Properties acquired before Budget night are fully grandfathered under the existing rules
New builds remain exempt from both changes, with investors retaining full negative gearing and choice of CGT treatment
If you purchased an established property after 7:30pm AEST 12 May 2026 and are already under contract, seek specific professional advice on your structure before the 2027 changes take effect
Bottom line: The 2026 Budget changes narrow the personal name advantage significantly for new purchases of established properties. For grandfathered properties and new builds, the existing comparison largely holds. Professional advice specific to your situation is essential before making any structural decision.
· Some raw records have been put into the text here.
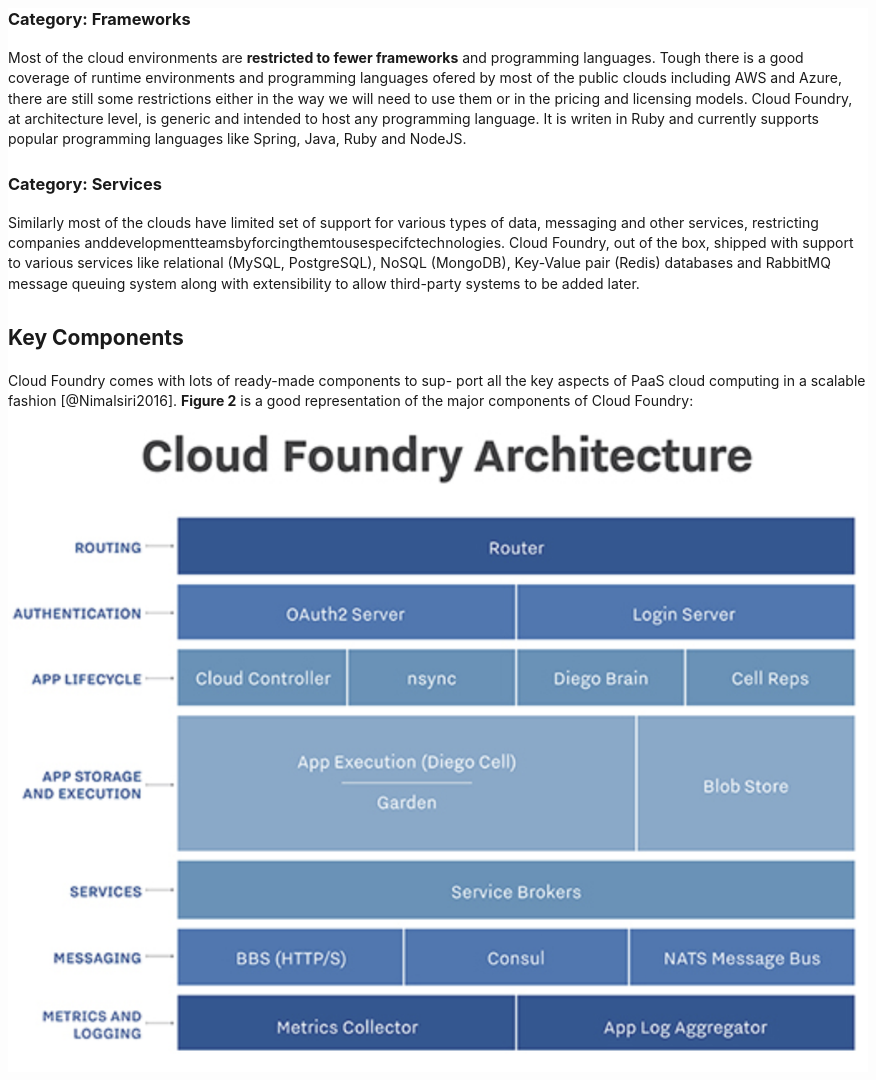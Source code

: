 ### Category: Frameworks

Most of the cloud environments are **restricted to fewer frameworks**
and programming languages. Tough there is a good coverage
of runtime environments and programming languages ofered by
most of the public clouds including AWS and Azure, there are still
some restrictions either in the way we will need to use them or in
the pricing and licensing models. Cloud Foundry, at architecture
level, is generic and intended to host any programming language.
It is writen in Ruby and currently supports popular programming
languages like Spring, Java, Ruby and NodeJS.

### Category: Services

Similarly most of the clouds have limited set of support for various
types of data, messaging and other services, restricting companies
anddevelopmentteamsbyforcingthemtousespecifctechnologies.
Cloud Foundry, out of the box, shipped with support to various
services like relational (MySQL, PostgreSQL), NoSQL (MongoDB),
Key-Value pair (Redis) databases and RabbitMQ message queuing
system along with extensibility to allow third-party systems to be
added later.

## Key Components

Cloud Foundry comes with lots of ready-made components to sup-
port all the key aspects of PaaS cloud computing in a scalable
fashion [@Nimalsiri2016]. **Figure 2** is a good representation of the major components
of Cloud Foundry:

![Alt text](images/Cloud-Foundry-arch.png?raw=true "Cloud Foundry Architecture")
Where do you sit? Two situations, two different conversations.
You own an investment property acquired before 7:30pm AEST 12 May 2026: your property is fully grandfathered. The existing negative gearing and CGT rules apply for the life of that investment. No structural change required.
You're considering buying an established residential property now, or you purchased after Budget night: the announced 2027 negative gearing restriction applies to you. Read the negative gearing section carefully and seek specific advice before finalising your structure.
Jump to a Section
How Personal Name Ownership Works
How Company Ownership Works
The Head-to-Head Tax Comparison: Current Law vs Announced Changes
The Negative Gearing Change: What It Means If You're Buying Now
The CGT Comparison: Where the Real Difference Lives
Land Tax: The Often-Overlooked Cost
Asset Protection: The Non-Tax Consideration
Two Property Investor Examples
Common Mistakes Property Investors Make
FAQ
Ready to Work Out the Right Structure for Your Situation?
How Personal Name Ownership Works
Personal name is the default structure for most Australian property investors. Understanding exactly what that means for tax is the starting point for any comparison.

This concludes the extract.